The MMA permits coverage of tests for cholesterol and other lipid or triglycerides levels for this purpose. Therefore, effective January 1, 2005, coverage is provided for the following:
- Total Cholesterol Test
- Cholesterol Test for High Density Lipoproteins and
- Triglycerides Test
Effective, January 1, 2005, Medicare provides coverage for the cardiovascular screening blood test for beneficiaries every five years (i.e., 59 months after the last covered screening tests.) Medicare has determined that it is not necessary to test more frequently since lipid and cholesterol levels for people often stay fairly consistent beyond age 65.
Medicare Part B covers cardiovascular screening blood tests when ordered by the physician who is treating the beneficiary for the purpose of early detection of cardiovascular disease in individuals without apparent signs or symptoms.

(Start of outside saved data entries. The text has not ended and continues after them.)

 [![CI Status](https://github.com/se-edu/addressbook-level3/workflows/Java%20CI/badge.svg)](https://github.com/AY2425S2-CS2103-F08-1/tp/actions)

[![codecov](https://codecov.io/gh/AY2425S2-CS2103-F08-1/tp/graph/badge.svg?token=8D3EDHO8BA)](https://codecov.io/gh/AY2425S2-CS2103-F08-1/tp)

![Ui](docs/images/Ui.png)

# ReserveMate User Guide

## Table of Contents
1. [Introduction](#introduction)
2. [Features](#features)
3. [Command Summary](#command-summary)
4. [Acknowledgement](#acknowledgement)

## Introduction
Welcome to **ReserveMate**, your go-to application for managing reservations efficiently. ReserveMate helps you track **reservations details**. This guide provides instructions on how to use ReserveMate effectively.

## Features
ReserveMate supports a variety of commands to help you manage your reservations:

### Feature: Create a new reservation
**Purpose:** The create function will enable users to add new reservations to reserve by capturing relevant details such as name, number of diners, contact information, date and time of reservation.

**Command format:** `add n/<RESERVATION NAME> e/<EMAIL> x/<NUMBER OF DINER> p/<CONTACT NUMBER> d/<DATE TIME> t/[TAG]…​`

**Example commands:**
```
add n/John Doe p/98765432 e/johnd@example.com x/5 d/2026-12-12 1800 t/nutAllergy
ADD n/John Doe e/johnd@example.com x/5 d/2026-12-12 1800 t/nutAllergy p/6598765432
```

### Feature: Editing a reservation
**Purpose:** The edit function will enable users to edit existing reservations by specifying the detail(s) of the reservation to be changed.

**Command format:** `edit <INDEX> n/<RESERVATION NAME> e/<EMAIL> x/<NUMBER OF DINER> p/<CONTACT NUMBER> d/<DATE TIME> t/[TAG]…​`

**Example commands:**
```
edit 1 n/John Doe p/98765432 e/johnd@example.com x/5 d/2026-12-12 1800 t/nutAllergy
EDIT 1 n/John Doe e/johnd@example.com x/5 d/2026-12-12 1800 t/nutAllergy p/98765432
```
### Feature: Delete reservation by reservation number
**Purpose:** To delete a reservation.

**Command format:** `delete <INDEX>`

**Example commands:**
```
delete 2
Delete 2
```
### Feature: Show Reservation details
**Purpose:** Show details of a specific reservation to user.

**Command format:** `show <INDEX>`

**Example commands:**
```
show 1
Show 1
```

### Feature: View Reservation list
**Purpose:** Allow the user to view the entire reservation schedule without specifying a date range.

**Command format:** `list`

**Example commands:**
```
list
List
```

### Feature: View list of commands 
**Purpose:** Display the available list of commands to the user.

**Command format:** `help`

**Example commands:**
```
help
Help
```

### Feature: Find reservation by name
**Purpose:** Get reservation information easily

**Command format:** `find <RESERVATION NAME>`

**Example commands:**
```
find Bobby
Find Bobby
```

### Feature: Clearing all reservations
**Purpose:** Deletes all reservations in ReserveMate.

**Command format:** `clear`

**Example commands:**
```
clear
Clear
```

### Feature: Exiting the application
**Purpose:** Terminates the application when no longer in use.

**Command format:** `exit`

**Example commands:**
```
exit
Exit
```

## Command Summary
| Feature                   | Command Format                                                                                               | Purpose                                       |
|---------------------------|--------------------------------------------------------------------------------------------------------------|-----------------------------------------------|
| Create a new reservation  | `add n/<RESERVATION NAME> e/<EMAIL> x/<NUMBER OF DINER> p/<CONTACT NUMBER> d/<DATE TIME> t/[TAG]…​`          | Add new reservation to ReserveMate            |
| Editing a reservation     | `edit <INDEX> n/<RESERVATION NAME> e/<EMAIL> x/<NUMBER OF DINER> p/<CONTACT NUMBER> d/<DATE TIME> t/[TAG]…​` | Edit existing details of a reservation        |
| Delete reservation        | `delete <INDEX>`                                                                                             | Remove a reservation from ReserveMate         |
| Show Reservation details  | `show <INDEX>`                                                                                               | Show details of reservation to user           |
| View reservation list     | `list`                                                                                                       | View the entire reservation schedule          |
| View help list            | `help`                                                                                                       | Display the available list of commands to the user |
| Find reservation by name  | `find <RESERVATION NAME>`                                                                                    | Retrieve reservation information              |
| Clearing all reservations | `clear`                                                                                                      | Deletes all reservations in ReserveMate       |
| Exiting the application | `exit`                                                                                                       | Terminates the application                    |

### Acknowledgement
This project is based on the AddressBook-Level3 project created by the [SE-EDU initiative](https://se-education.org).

The implementation of this new benefit permits Medicare beneficiaries who have not been previously diagnosed with cardiovascular disease to receive cardiovascular screening blood tests for risk factors associated with cardiovascular disease. This includes individuals who have no prior knowledge of heart problems but recognize that their behavior or lifestyle may be at risk because of diet or lack of exercise.
Payment is provided under the Medicare Clinical Laboratory Fee Schedule. There is no deductible or copayment for this benefit.